Recognising the organisational value of HR in business terms

By Tom Fisher

For too long, HR has been overlooked, labelled as a costly administrative function or worse, “the fun police”. Undervalued and underappreciated, HR’s impact has gone unacknowledged by too many for too long. 


We are here to change that. HR is the glue that holds your workforce together. From driving employee engagement, to fostering a positive company culture, and ensuring legal compliance, HR has a profound impact on a company's bottom line. So let’s take a closer look at the value it offers in tangible business terms.


According to a study by Gallup, companies with highly engaged employees outperform their competitors by 147% in earnings per share and have 21% percent higher profitability. This statistic underscores the significant impact that HR has on business performance and productivity.
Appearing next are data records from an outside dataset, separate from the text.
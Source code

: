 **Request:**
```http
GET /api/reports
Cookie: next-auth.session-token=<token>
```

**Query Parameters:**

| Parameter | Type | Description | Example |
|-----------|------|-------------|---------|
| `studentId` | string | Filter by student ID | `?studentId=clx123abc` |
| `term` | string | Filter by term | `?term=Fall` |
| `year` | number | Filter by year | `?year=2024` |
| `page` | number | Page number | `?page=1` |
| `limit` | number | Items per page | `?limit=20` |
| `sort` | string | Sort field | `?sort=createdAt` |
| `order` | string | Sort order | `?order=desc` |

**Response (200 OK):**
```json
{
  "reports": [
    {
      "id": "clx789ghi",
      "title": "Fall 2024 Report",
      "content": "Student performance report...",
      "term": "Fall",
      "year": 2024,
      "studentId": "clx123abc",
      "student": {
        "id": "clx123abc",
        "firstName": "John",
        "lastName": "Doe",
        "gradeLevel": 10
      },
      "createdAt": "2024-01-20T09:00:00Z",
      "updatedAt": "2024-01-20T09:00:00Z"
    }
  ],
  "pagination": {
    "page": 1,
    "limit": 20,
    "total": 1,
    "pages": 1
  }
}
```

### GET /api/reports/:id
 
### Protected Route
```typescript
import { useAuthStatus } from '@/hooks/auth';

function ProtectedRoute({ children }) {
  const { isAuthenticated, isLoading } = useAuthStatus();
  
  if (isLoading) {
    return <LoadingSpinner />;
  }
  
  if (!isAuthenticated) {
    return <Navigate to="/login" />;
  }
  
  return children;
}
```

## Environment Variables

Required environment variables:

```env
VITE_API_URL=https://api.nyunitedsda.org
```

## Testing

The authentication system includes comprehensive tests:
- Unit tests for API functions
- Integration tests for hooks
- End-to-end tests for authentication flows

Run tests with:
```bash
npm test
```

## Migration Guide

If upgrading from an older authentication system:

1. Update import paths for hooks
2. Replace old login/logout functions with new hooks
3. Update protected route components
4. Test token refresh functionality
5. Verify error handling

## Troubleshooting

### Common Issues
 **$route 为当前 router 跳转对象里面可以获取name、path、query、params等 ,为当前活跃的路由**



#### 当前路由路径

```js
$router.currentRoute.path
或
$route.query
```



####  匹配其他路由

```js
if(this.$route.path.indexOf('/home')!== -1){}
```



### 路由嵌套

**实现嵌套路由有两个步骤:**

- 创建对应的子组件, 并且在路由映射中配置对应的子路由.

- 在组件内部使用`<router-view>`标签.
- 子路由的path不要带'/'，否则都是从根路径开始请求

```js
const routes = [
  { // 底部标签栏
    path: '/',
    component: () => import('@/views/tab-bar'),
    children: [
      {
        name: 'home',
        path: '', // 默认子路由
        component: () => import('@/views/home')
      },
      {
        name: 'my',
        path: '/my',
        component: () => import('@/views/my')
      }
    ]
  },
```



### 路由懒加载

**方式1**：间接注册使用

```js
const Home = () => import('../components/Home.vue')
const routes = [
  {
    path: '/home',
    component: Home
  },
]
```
In this article, we'll delve into the tangible business value that HR offers organisations and why it deserves a seat at the table. We'll explore HR’s impact on the employee lifecycle, from recruitment and retention, employee development, performance management, compliance, and risk management. What’s more, we’ll even provide some practical strategies for leveraging HR to drive business success.

Understanding HR's impact on business performance

HR is a function that has often been relegated to the sidelines, labelled as a necessary evil or even dismissed altogether. However, its true financial value cannot be overstated. 


In fact, The Society for Human Resource Management (SHRM) found that for every 10% increase in employee engagement, companies experience an increase in profits by $2,400 per employee, per year. 

This demonstrates the significant financial impact of investing in your workforce. And is it really that surprising? An organisation is only as good as the people who power it. When you invest in your people you are investing in your greatest organisational asset. It’s just good business. 


If it’s not landing yet consider this. When asked what was his favourite product he ever created, Steve Jobs said, “the team”. With the right people in the right positions the sky is the limit… and it all starts with a solid hiring strategy.

HR’s role in talent acquisition and retention

Securing the right talent is the first step to succeeding in any industry. HR plays a central role in this process, identifying candidates who not only possess the right skills and experience but also align with the company’s culture and goals. 


In other words, they are responsible for building your greatest asset, “the team”. Pretty important when you put it like that. Hiring the right people first-time-round is critical to keeping costs low, contributing to long-term growth and closing talent gaps.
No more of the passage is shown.